Kashyap Chamarthy kchamart at redhat.com
Wed Oct 15 09:37:14 UTC 2014


On Tue, Oct 14, 2014 at 02:08:41PM -0600, Eric Blake wrote:
> On 10/14/2014 11:52 AM, Jd wrote:
> > Hi
> > 
> >     * Trying to get drive-backup command, getting permission denied. :(
> > 
> >        sudo virsh qemu-monitor-command --hmp my-instance --cmd
> > drive_backup drive-virtio-disk0 /tmp/foo.vda.img
> 
> Ouch. qemu-monitor-command is explicitly unsupported, precisely because
> it goes behind libvirt's back and is likely to get libvirt confused.
> Most likely, the reason permission is denied is that you are failing to
> set the sVirt permissions of the file you are trying to use (this
> includes setting all of SELinux/apparmor labels, the disk lease manager,
> and cgroup ACLs).  You really are better off experimenting on raw qemu
> without libvirt, or else waiting for (or helping to patch) libvirt to
> drive the command directly, as trying to issue the raw monitor command
> while libvirt is still managing the domain is a recipe for disaster, as
> you just found.
> 
> > 
> >        Looks like apparmor issue. What can I modify to make this work ?
> > 
> >      * Couple of other questions
> >        drive-backup :
> >           * The doc seems to claim that it gives a point in time copy of
> > the drive.
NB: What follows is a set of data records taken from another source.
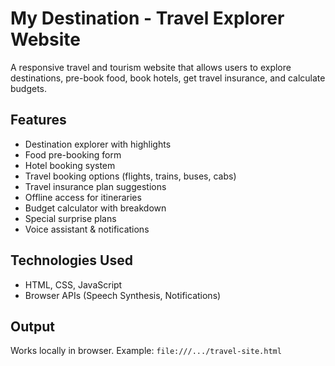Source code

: # My Destination - Travel Explorer Website

A responsive travel and tourism website that allows users to explore destinations, pre-book food, book hotels, get travel insurance, and calculate budgets.

## Features
- Destination explorer with highlights
- Food pre-booking form
- Hotel booking system
- Travel booking options (flights, trains, buses, cabs)
- Travel insurance plan suggestions
- Offline access for itineraries
- Budget calculator with breakdown
- Special surprise plans
- Voice assistant & notifications

## Technologies Used
- HTML, CSS, JavaScript
- Browser APIs (Speech Synthesis, Notifications)

## Output
Works locally in browser. Example: `file:///.../travel-site.html`
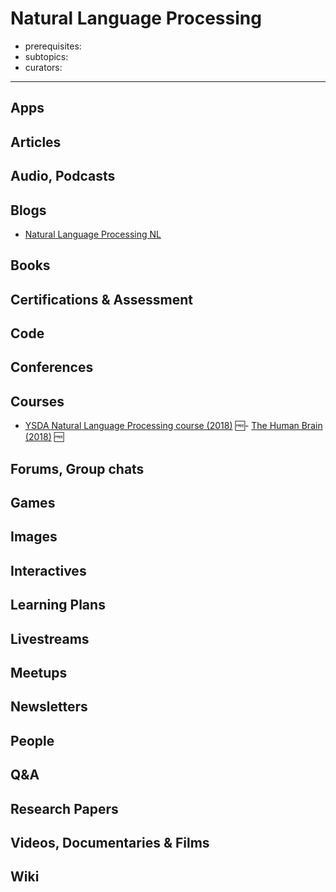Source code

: # Natural Language Processing

- prerequisites:
- subtopics:
- curators:

------

## Apps

## Articles

## Audio, Podcasts

## Blogs

- [Natural Language Processing NL](https://nlpers.blogspot.nl/)

## Books

## Certifications & Assessment

## Code

## Conferences

## Courses

- [YSDA Natural Language Processing course (2018)](https://github.com/yandexdataschool/nlp_course) 🆓- [The Human Brain (2018)](https://nancysbraintalks.mit.edu/course/9-11-the-human-brain) 🆓

## Forums, Group chats

## Games

## Images

## Interactives

## Learning Plans

## Livestreams

## Meetups

## Newsletters

## People

## Q&A

## Research Papers

## Videos, Documentaries & Films

## Wiki
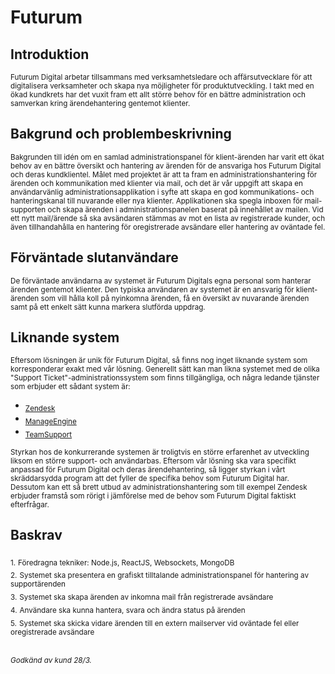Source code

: # Futurum

## Introduktion

<sub>Futurum Digital arbetar tillsammans med verksamhetsledare och affärsutvecklare för att digitalisera verksamheter och skapa nya möjligheter för produktutveckling. I takt med en ökad kundkrets har det vuxit fram ett allt större behov för en bättre administration och samverkan kring ärendehantering gentemot klienter.</sub>

## Bakgrund och problembeskrivning

<sub>Bakgrunden till idén om en samlad administrationspanel för klient-ärenden har varit ett ökat behov av en bättre översikt och hantering av ärenden för de ansvariga hos Futurum Digital och deras kundklientel. Målet med projektet är att ta fram en administrationshantering för ärenden och kommunikation med klienter via mail, och det är vår uppgift att skapa en användarvänlig administrationsapplikation i syfte att skapa en god kommunikations- och hanteringskanal till nuvarande eller nya klienter. Applikationen ska spegla inboxen för mail-supporten och skapa ärenden i administrationspanelen baserat på innehållet av mailen. Vid ett nytt mail/ärende så ska avsändaren stämmas av mot en lista av registrerade kunder, och även tillhandahålla en hantering för oregistrerade avsändare eller hantering av oväntade fel.</sub>

## Förväntade slutanvändare

<sub>De förväntade användarna av systemet är Futurum Digitals egna personal som hanterar ärenden gentemot klienter. Den typiska användaren av systemet är en ansvarig för klient-ärenden som vill hålla koll på nyinkomna ärenden, få en översikt av nuvarande ärenden samt på ett enkelt sätt kunna markera slutförda uppdrag. </sub>

## Liknande system

<sub>Eftersom lösningen är unik för Futurum Digital, så finns nog inget liknande system som korresponderar exakt med vår lösning. Generellt sätt kan man likna systemet med de olika "Support Ticket"-administrationssystem som finns tillgängliga, och några ledande tjänster som erbjuder ett sådant system är:</sub>

* <sub>[Zendesk](https://www.zendesk.com/)</sub>
* <sub>[ManageEngine](https://www.manageengine.com/)</sub>
* <sub>[TeamSupport](https://www.teamsupport.com/)</sub>

<sub>Styrkan hos de konkurrerande systemen är troligtvis en större erfarenhet av utveckling liksom en större support- och användarbas. Eftersom vår lösning ska vara specifikt anpassad för Futurum Digital och deras ärendehantering, så ligger styrkan i vårt skräddarsydda program att det fyller de specifika behov som Futurum Digital har. Dessutom kan ett så brett utbud av administrationshantering som till exempel Zendesk erbjuder framstå som rörigt i jämförelse med de behov som Futurum Digital faktiskt efterfrågar.</sub>

## Baskrav

<sub>1.</sub> <sub> Föredragna tekniker: Node.js, ReactJS, Websockets, MongoDB</sub><br>
<sub>2.</sub> <sub> Systemet ska presentera en grafiskt tilltalande administrationspanel för hantering av supportärenden</sub><br>
<sub>3.</sub> <sub> Systemet ska skapa ärenden av inkomna mail från registrerade avsändare</sub><br>
<sub>4.</sub> <sub> Användare ska kunna hantera, svara och ändra status på ärenden</sub><br>
<sub>5.</sub> <sub> Systemet ska skicka vidare ärenden till en extern mailserver vid oväntade fel eller oregistrerade avsändare</sub>

<br><sub>_Godkänd av kund 28/3._</sub>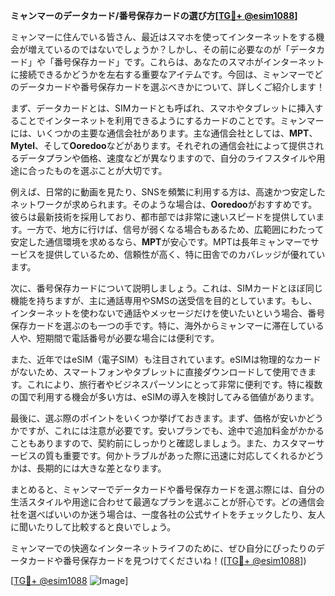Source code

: **ミャンマーのデータカード/番号保存カードの選び方[[TG💪+ @esim1088](https://t.me/s/esim1088)]**

ミャンマーに住んでいる皆さん、最近はスマホを使ってインターネットをする機会が増えているのではないでしょうか？しかし、その前に必要なのが「データカード」や「番号保存カード」です。これらは、あなたのスマホがインターネットに接続できるかどうかを左右する重要なアイテムです。今回は、ミャンマーでどのデータカードや番号保存カードを選ぶべきかについて、詳しくご紹介します！

まず、データカードとは、SIMカードとも呼ばれ、スマホやタブレットに挿入することでインターネットを利用できるようにするカードのことです。ミャンマーには、いくつかの主要な通信会社があります。主な通信会社としては、**MPT**、**Mytel**、そして**Ooredoo**などがあります。それぞれの通信会社によって提供されるデータプランや価格、速度などが異なりますので、自分のライフスタイルや用途に合ったものを選ぶことが大切です。

例えば、日常的に動画を見たり、SNSを頻繁に利用する方は、高速かつ安定したネットワークが求められます。そのような場合は、**Ooredoo**がおすすめです。彼らは最新技術を採用しており、都市部では非常に速いスピードを提供しています。一方で、地方に行けば、信号が弱くなる場合もあるため、広範囲にわたって安定した通信環境を求めるなら、**MPT**が安心です。MPTは長年ミャンマーでサービスを提供しているため、信頼性が高く、特に田舎でのカバレッジが優れています。

次に、番号保存カードについて説明しましょう。これは、SIMカードとほぼ同じ機能を持ちますが、主に通話専用やSMSの送受信を目的としています。もし、インターネットを使わないで通話やメッセージだけを使いたいという場合、番号保存カードを選ぶのも一つの手です。特に、海外からミャンマーに滞在している人や、短期間で電話番号が必要な場合には便利です。

また、近年ではeSIM（電子SIM）も注目されています。eSIMは物理的なカードがないため、スマートフォンやタブレットに直接ダウンロードして使用できます。これにより、旅行者やビジネスパーソンにとって非常に便利です。特に複数の国で利用する機会が多い方は、eSIMの導入を検討してみる価値があります。

最後に、選ぶ際のポイントをいくつか挙げておきます。まず、価格が安いかどうかですが、これには注意が必要です。安いプランでも、途中で追加料金がかかることもありますので、契約前にしっかりと確認しましょう。また、カスタマーサービスの質も重要です。何かトラブルがあった際に迅速に対応してくれるかどうかは、長期的には大きな差となります。

まとめると、ミャンマーでデータカードや番号保存カードを選ぶ際には、自分の生活スタイルや用途に合わせて最適なプランを選ぶことが肝心です。どの通信会社を選べばいいのか迷う場合は、一度各社の公式サイトをチェックしたり、友人に聞いたりして比較すると良いでしょう。

ミャンマーでの快適なインターネットライフのために、ぜひ自分にぴったりのデータカードや番号保存カードを見つけてくださいね！([[TG💪+ @esim1088](https://t.me/s/esim1088)])

[[TG💪+ @esim1088](https://t.me/s/esim1088) ![Image](https://i.postimg.cc/Y0z9fWf4/image.png)]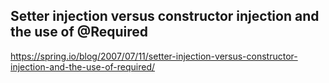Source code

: 

## Setter injection versus constructor injection and the use of @Required

https://spring.io/blog/2007/07/11/setter-injection-versus-constructor-injection-and-the-use-of-required/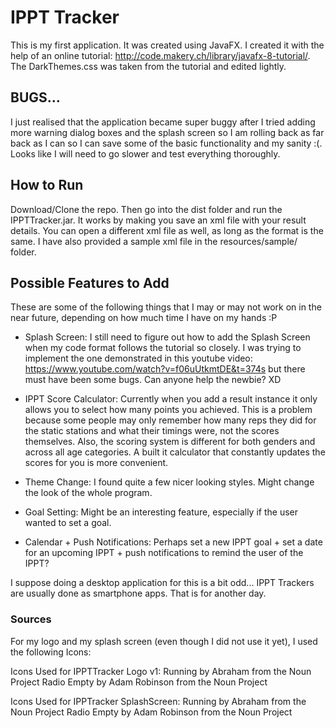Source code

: # IPPT Tracker
This is my first application. It was created using JavaFX. I created it with the help of an online tutorial: http://code.makery.ch/library/javafx-8-tutorial/. The DarkThemes.css was taken from the tutorial and edited lightly.

## BUGS...
I just realised that the application became super buggy after I tried adding more warning dialog boxes and the splash screen so I am rolling back as far back as I can so I can save some of the basic functionality and my sanity :(. Looks like I will need to go slower and test everything thoroughly.

## How to Run
Download/Clone the repo. Then go into the dist folder and run the IPPTTracker.jar. It works by making you save an xml file with your result details. You can open a different xml file as well, as long as the format is the same. I have also provided a sample xml file in the resources/sample/ folder.

## Possible Features to Add
These are some of the following things that I may or may not work on in the near future, depending on how much time I have on my hands :P
- Splash Screen: I still need to figure out how to add the Splash Screen when my code format follows the tutorial so closely. I was trying to implement the one demonstrated in this youtube video: https://www.youtube.com/watch?v=f06uUtkmtDE&t=374s but there must have been some bugs. Can anyone help the newbie? XD

- IPPT Score Calculator: Currently when you add a result instance it only allows you to select how many points you achieved. This is a problem because some people may only remember how many reps they did for the static stations and what their timings were, not the scores themselves. Also, the scoring system is different for both genders and across all age categories. A built it calculator that constantly updates the scores for you is more convenient.

- Theme Change: I found quite a few nicer looking styles. Might change the look of the whole program.

- Goal Setting: Might be an interesting feature, especially if the user wanted to set a goal.

- Calendar + Push Notifications: Perhaps set a new IPPT goal + set a date for an upcoming IPPT + push notifications to remind the user of the IPPT?

I suppose doing a desktop application for this is a bit odd... IPPT Trackers are usually done as smartphone apps. That is for another day.

### Sources
For my logo and my splash screen (even though I did not use it yet), I used the following Icons:

Icons Used for IPPTTracker Logo v1:
Running by Abraham from the Noun Project
Radio Empty by Adam Robinson from the Noun Project

Icons Used for IPPTracker SplashScreen:
Running by Abraham from the Noun Project
Radio Empty by Adam Robinson from the Noun Project
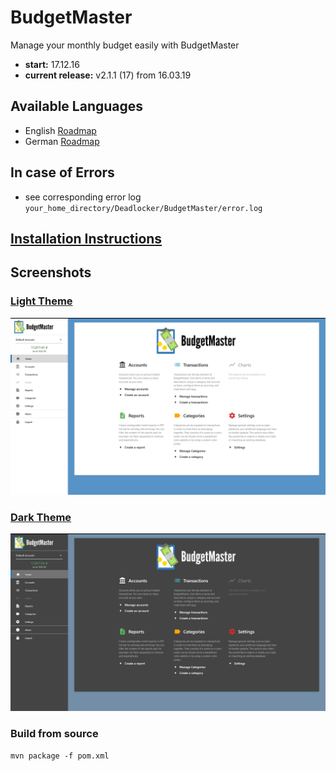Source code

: # BudgetMaster
Manage your monthly budget easily with BudgetMaster

- __start:__ 17.12.16
- __current release:__ v2.1.1 (17) from 16.03.19

## Available Languages
- English [Roadmap](https://deadlocker.thecodelabs.de/roadmap/php/index.php?id=1)
- German [Roadmap](https://deadlocker.thecodelabs.de/roadmap/php/index.php?id=2)

## In case of Errors
- see corresponding error log `your_home_directory/Deadlocker/BudgetMaster/error.log`

## [Installation Instructions](https://github.com/deadlocker8/BudgetMaster/wiki/Installation)

## Screenshots

### [Light Theme](https://github.com/deadlocker8/BudgetMaster/wiki/Screenshots-Light-Theme)

![light_theme_home](/build/screenshots/light/home.png)

### [Dark Theme](https://github.com/deadlocker8/BudgetMaster/wiki/Screenshots-Dark-Theme)

![dark_theme_home](/build/screenshots/dark/home.png)

### Build from source

`mvn package -f pom.xml`

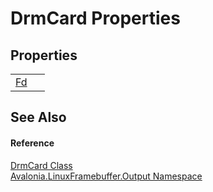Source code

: # DrmCard Properties




## Properties
<table>
<tr>
<td><a href="P_Avalonia_LinuxFramebuffer_Output_DrmCard_Fd">Fd</a></td>
<td> </td>
</tr>
</table>

## See Also


#### Reference
<a href="T_Avalonia_LinuxFramebuffer_Output_DrmCard">DrmCard Class</a>  
<a href="N_Avalonia_LinuxFramebuffer_Output">Avalonia.LinuxFramebuffer.Output Namespace</a>  
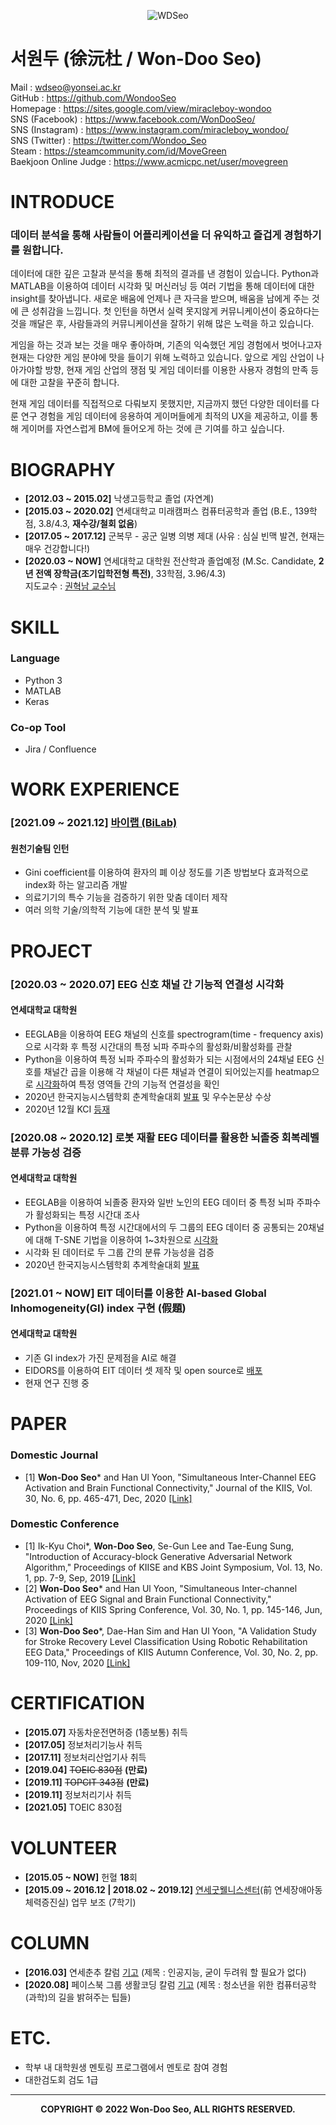 <div align="center">

  ![WDSeo](https://user-images.githubusercontent.com/62936579/155848008-246960d7-d52b-4960-b817-a1c2e4eb3f27.jpg)

</div>

# 서원두 (徐沅杜 / Won-Doo Seo)
Mail : wdseo@yonsei.ac.kr</br>
GitHub : https://github.com/WondooSeo</br>
Homepage : https://sites.google.com/view/miracleboy-wondoo</br>
SNS (Facebook) : https://www.facebook.com/WonDooSeo/</br>
SNS (Instagram) : https://www.instagram.com/miracleboy_wondoo/</br>
SNS (Twitter) : https://twitter.com/Wondoo_Seo</br>
Steam : https://steamcommunity.com/id/MoveGreen</br>
Baekjoon Online Judge : https://www.acmicpc.net/user/movegreen</br>

# INTRODUCE
### 데이터 분석을 통해 사람들이 어플리케이션을 더 유익하고 즐겁게 경험하기를 원합니다.

데이터에 대한 깊은 고찰과 분석을 통해 최적의 결과를 낸 경험이 있습니다.
Python과 MATLAB을 이용하여 데이터 시각화 및 머신러닝 등 여러 기법을 통해 데이터에 대한 insight를 찾아냅니다.
새로운 배움에 언제나 큰 자극을 받으며, 배움을 남에게 주는 것에 큰 성취감을 느낍니다.
첫 인턴을 하면서 실력 못지않게 커뮤니케이션이 중요하다는 것을 깨달은 후, 사람들과의 커뮤니케이션을 잘하기 위해 많은 노력을 하고 있습니다.

게임을 하는 것과 보는 것을 매우 좋아하며, 기존의 익숙했던 게임 경험에서 벗어나고자 현재는 다양한 게임 분야에 맛을 들이기 위해 노력하고 있습니다.
앞으로 게임 산업이 나아가야할 방향, 현재 게임 산업의 쟁점 및 게임 데이터를 이용한 사용자 경험의 만족 등에 대한 고찰을 꾸준히 합니다.

현재 게임 데이터를 직접적으로 다뤄보지 못했지만, 지금까지 했던 다양한 데이터를 다룬 연구 경험을 게임 데이터에 응용하여 게이머들에게 최적의 UX을 제공하고, 이를 통해 게이머를 자연스럽게 BM에 들어오게 하는 것에 큰 기여를 하고 싶습니다.

# BIOGRAPHY
- **[2012.03 ~ 2015.02]** 낙생고등학교 졸업 (자연계)
- **[2015.03 ~ 2020.02]** 연세대학교 미래캠퍼스 컴퓨터공학과 졸업 (B.E., 139학점, 3.8/4.3, **재수강/철회 없음**)
- **[2017.05 ~ 2017.12]** 군복무 - 공군 일병 의병 제대 (사유 : 심실 빈맥 발견, 현재는 매우 건강합니다!)
- **[2020.03 ~ NOW]** 연세대학교 대학원 전산학과 졸업예정 (M.Sc. Candidate, **2년 전액 장학금(조기입학전형 특전)**, 33학점, 3.96/4.3)   </br>
지도교수 : [권혁남 교수님](https://scholar.google.com/citations?user=IgV5lQYAAAAJ&hl=ko&oi=ao)

# SKILL
### Language
- Python 3
- MATLAB
- Keras
### Co-op Tool
- Jira / Confluence

# WORK EXPERIENCE
### [2021.09 ~ 2021.12] [바이랩 (BiLab)](http://bilabhealthcare.com/)
#### 원천기술팀 인턴
- Gini coefficient를 이용하여 환자의 폐 이상 정도를 기존 방법보다 효과적으로 index화 하는 알고리즘 개발
- 의료기기의 특수 기능을 검증하기 위한 맞춤 데이터 제작
- 여러 의학 기술/의학적 기능에 대한 분석 및 발표

# PROJECT
### [2020.03 ~ 2020.07] EEG 신호 채널 간 기능적 연결성 시각화
#### 연세대학교 대학원
- EEGLAB을 이용하여 EEG 채널의 신호를 spectrogram(time - frequency axis)으로 시각화 후 특정 시간대의 특정 뇌파 주파수의 활성화/비활성화를 관찰
- Python을 이용하여 특정 뇌파 주파수의 활성화가 되는 시점에서의 24채널 EEG 신호를 채널간 곱을 이용해 각 채널이 다른 채널과 연결이 되어있는지를 heatmap으로 [시각화](https://github.com/WondooSeo/EEG_csv_file_to_heatmap)하여 특정 영역들 간의 기능적 연결성을 확인
- 2020년 한국지능시스템학회 춘계학술대회 [발표](https://drive.google.com/file/d/1YrOiAGTQ97ESviiUC3DkocjlTb8x36qA/view?usp=sharing) 및 우수논문상 수상
- 2020년 12월 KCI [등재](https://www.kci.go.kr/kciportal/ci/sereArticleSearch/ciSereArtiView.kci?sereArticleSearchBean.artiId=ART002665757)

### [2020.08 ~ 2020.12] 로봇 재활 EEG 데이터를 활용한 뇌졸중 회복레벨 분류 가능성 검증
#### 연세대학교 대학원
- EEGLAB을 이용하여 뇌졸중 환자와 일반 노인의 EEG 데이터 중 특정 뇌파 주파수가 활성화되는 특정 시간대 조사
- Python을 이용하여 특정 시간대에서의 두 그룹의 EEG 데이터 중 공통되는 20채널에 대해 T-SNE 기법을 이용하여 1~3차원으로 [시각화](https://github.com/WondooSeo/T_SNE_Plot)
- 시각화 된 데이터로 두 그룹 간의 분류 가능성을 검증
- 2020년 한국지능시스템학회 추계학술대회 [발표](https://drive.google.com/file/d/1ftUEXiKrmeX-5CDkfy7_WtL3NAB1wSs8/view?usp=sharing)

### [2021.01 ~ NOW] EIT 데이터를 이용한 AI-based Global Inhomogeneity(GI) index 구현 (假題)
#### 연세대학교 대학원
- 기존 GI index가 가진 문제점을 AI로 해결
- EIDORS를 이용하여 EIT 데이터 셋 제작 및 open source로 [배포](https://github.com/WondooSeo/Making_EIT_Data_with_EIDORS)
- 현재 연구 진행 중

# PAPER
### Domestic Journal
- [1] **Won-Doo Seo*** and Han Ul Yoon, "Simultaneous Inter-Channel EEG Activation and Brain Functional Connectivity," Journal of the KIIS, Vol. 30, No. 6, pp. 465-471, Dec, 2020 [[Link]](https://drive.google.com/file/d/1ZfJnI_f0r9sj5RBpiJbK1jODx0ITx5EF/view?usp=sharing)

### Domestic Conference
- [1] Ik-Kyu Choi*, **Won-Doo Seo**, Se-Gun Lee and Tae-Eung Sung, "Introduction of Accuracy-block Generative Adversarial Network Algorithm," Proceedings of KIISE and KBS Joint Symposium, Vol. 13, No. 1, pp. 7-9, Sep, 2019 [[Link]](https://drive.google.com/file/d/1prft1nRndYhAD7tidDOXcGgbBHTF5agl/view?usp=sharing)
- [2] **Won-Doo Seo*** and Han Ul Yoon, "Simultaneous Inter-channel Activation of EEG Signal and Brain Functional Connectivity," Proceedings of KIIS Spring Conference, Vol. 30, No. 1, pp. 145-146, Jun, 2020 [[Link]](https://drive.google.com/file/d/1YrOiAGTQ97ESviiUC3DkocjlTb8x36qA/view?usp=sharing)
- [3] **Won-Doo Seo***, Dae-Han Sim and Han Ul Yoon, "A Validation Study for Stroke Recovery Level Classification Using Robotic Rehabilitation EEG Data," Proceedings of KIIS Autumn Conference, Vol. 30, No. 2, pp. 109-110, Nov, 2020 [[Link]](https://drive.google.com/file/d/1ftUEXiKrmeX-5CDkfy7_WtL3NAB1wSs8/view?usp=sharing)

# CERTIFICATION
- **[2015.07]** 자동차운전면허증 (1종보통) 취득
- **[2017.05]** 정보처리기능사 취득
- **[2017.11]** 정보처리산업기사 취득
- **[2019.04]** ~~TOEIC 830점~~ **(만료)**
- **[2019.11]** ~~TOPCIT 343점~~ **(만료)**
- **[2019.11]** 정보처리기사 취득
- **[2021.05]** TOEIC 830점

# VOLUNTEER
- **[2015.05 ~ NOW]** 헌혈 **18**회
- **[2015.09 ~ 2016.12 | 2018.02 ~ 2019.12]** [연세굿웰니스센터](https://www.yonsei.ac.kr/wj/intro/pressrel.jsp?article_no=180064&mode=view)(前 연세장애아동체력증진실) 업무 보조 (7학기)

# COLUMN
- **[2016.03]** 연세춘추 칼럼 [기고](http://chunchu.yonsei.ac.kr/news/articleView.html?idxno=21353) (제목 : 인공지능, 굳이 두려워 할 필요가 없다)
- **[2020.08]** 페이스북 그룹 생활코딩 칼럼 [기고](https://www.facebook.com/groups/codingeverybody/permalink/4524734307567070/) (제목 : 청소년을 위한 컴퓨터공학(과학)의 길을 밝혀주는 팁들)

# ETC.
- 학부 내 대학원생 멘토링 프로그램에서 멘토로 참여 경험
- 대한검도회 검도 1급

---

<div align = 'center'>

  **COPYRIGHT © 2022 Won-Doo Seo, ALL RIGHTS RESERVED.**

</div>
So I assume that no need to take any snapshot etc.. and merge
> > back in.
> 
> My understanding of the qemu command is that given:
> 
> [base] <- [active]
> 
> calling drive-backup will create:
> 
> [base] <- [snapshot](frozen at point of command)
>         \- [active](still modified by guest)
> 
> 
> >           * does it internally use snapshot ? Does this hook in to doing
> > fsfreeze and unfreeze using guest agent and does it automagically ?  I
> > do not see any options here.
> 
> I have not yet had time to look into wiring up libvirt to drive the
> command; the libvirt solution will probably have the optional ability to
> quiesce the file system around the snapshot event, similar to the
> existing --quiesce flag of virDomainSnapshotCreateXML (in fact,
> virDomainSnaphostCreateXML might even BE the interface we use to wire up
> the qemu drive-backup command)
> 
> >           * Suppose I have base <-- sn1 --<-- sn2 (QEMU active) .  does
> > it take data from sn2 only ? or base+sn1+sn2 .. full drive  and creates
> > a new qcow2 sparse file.
> 
> If I understand the qemu command correctly, you have three choices via
> the 'sync' option: the entire disk (the snapshot is a flat image
> containing contents of base+sn1+sn2 with no backing file), a shallow
> copy (the snapshot is a qcow2 file containing contents of sn2 with
> backing file of sn1), or all new I/O (the snapshot file is populated
> only when additional writes occur to sn2; the more writes into the
> snapshot, the more sn2 has diverged from the point in time you created
> the snapshot; which might be more useful once persistent dirty bitmap
> tracking is added to qemu).  You may get better answers to questions
> like this on the qemu list, since libvirt can't drive it yet.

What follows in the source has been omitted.